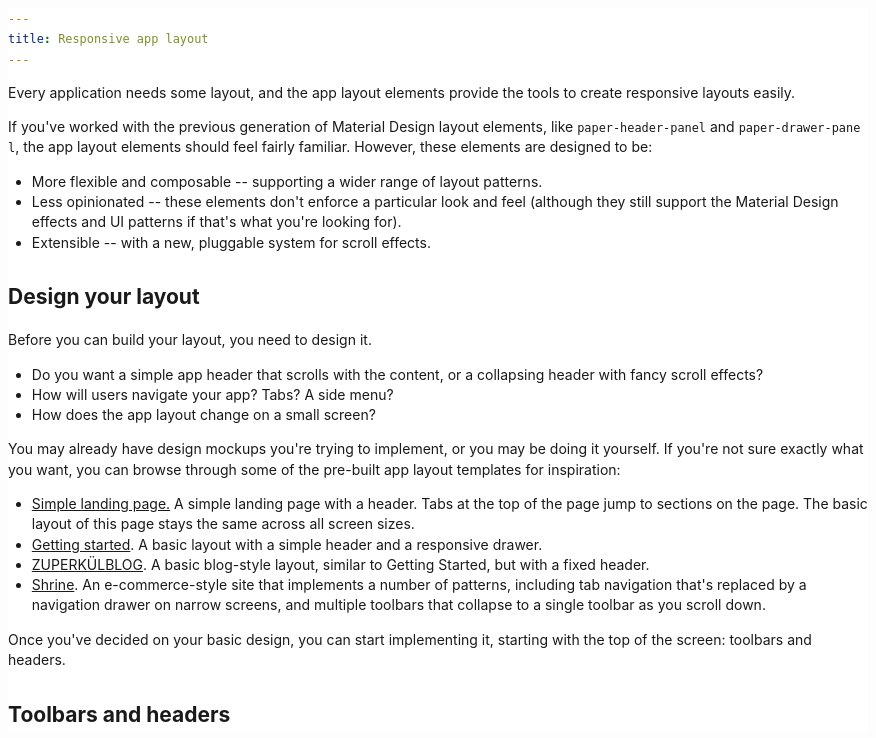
 ```yaml
---
title: Responsive app layout
---
```




Every application needs some layout, and the app layout elements provide the tools to create
responsive layouts easily.

If you've worked with the previous generation of Material Design layout elements, like
`paper-header-panel` and `paper-drawer-panel`, the app layout elements should feel fairly familiar.
However, these elements are designed to be:

- More flexible and composable -- supporting a wider range of layout patterns.
- Less opinionated -- these elements don't enforce a particular look and feel
(although they still support the Material Design effects and UI patterns if that's
what you're looking for).
- Extensible -- with a new, pluggable system for scroll effects.

## Design your layout

Before you can build your layout, you need to design it.

-   Do you want a simple app header that scrolls with the content, or a collapsing header with fancy
    scroll effects?
-   How will users navigate your app? Tabs? A side menu?
-   How does the app layout change on a small screen?

You may already have design mockups you're trying to implement, or you may be doing it yourself. If
you're not sure exactly what you want, you can browse through some of the pre-built app layout
templates for inspiration:

-   [Simple landing page.](https://polymerelements.github.io/app-layout/templates/landing-page/)
    A simple landing page with a header. Tabs at the top of the page jump to sections on the page.
    The basic layout of this page stays the same across all screen sizes.
-   [Getting started](https://polymerelements.github.io/app-layout/templates/getting-started/). A basic
    layout with a simple header and a responsive drawer.
-   [ZUPERKÜLBLOG](https://polymerelements.github.io/app-layout/templates/publishing/). A basic blog-style
    layout, similar to Getting Started, but with a fixed header.
-   [Shrine](https://polymerelements.github.io/app-layout/templates/shrine/). An e-commerce-style
    site that implements a number of patterns, including tab navigation that's replaced by a
    navigation drawer on narrow screens, and multiple toolbars that collapse to a single toolbar as
    you scroll down.

Once you've decided on your basic design, you can start implementing it, starting with the top of
the screen: toolbars and headers.


## Toolbars and headers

----

→ **WORK TO BE COMPLETED**: Looking at the material above, count the lines containing the string "that" and reply with the count alone.

→ **RESPONSE AREA**: 4